> _EXERCISE BRIEF_
Every record must appear in the answer exactly as it stands.

> _DATA SECTION_
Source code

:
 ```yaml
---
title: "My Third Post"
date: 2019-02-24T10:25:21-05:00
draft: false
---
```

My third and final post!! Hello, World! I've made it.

> _WRITTEN RESPONSE_
Source code

:
 ```yaml
---
title: "My Third Post"
date: 2019-02-24T10:25:21-05:00
draft: false
---
```

My third and final post!! Hello, World! I've made it.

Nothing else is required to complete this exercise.